Material provided Start Marker

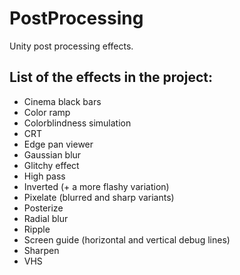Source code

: # PostProcessing
Unity post processing effects.

## List of the effects in the project:
- Cinema black bars
- Color ramp
- Colorblindness simulation
- CRT
- Edge pan viewer
- Gaussian blur
- Glitchy effect
- High pass
- Inverted (+ a more flashy variation)
- Pixelate (blurred and sharp variants)
- Posterize
- Radial blur
- Ripple
- Screen guide (horizontal and vertical debug lines)
- Sharpen
- VHS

Material provided End Marker

• **Problem description**
Every line above goes into the copy unchanged; the pictures do not.

• **Response below**
Source code

: # PostProcessing
Unity post processing effects.

## List of the effects in the project:
- Cinema black bars
- Color ramp
- Colorblindness simulation
- CRT
- Edge pan viewer
- Gaussian blur
- Glitchy effect
- High pass
- Inverted (+ a more flashy variation)
- Pixelate (blurred and sharp variants)
- Posterize
- Radial blur
- Ripple
- Screen guide (horizontal and vertical debug lines)
- Sharpen
- VHS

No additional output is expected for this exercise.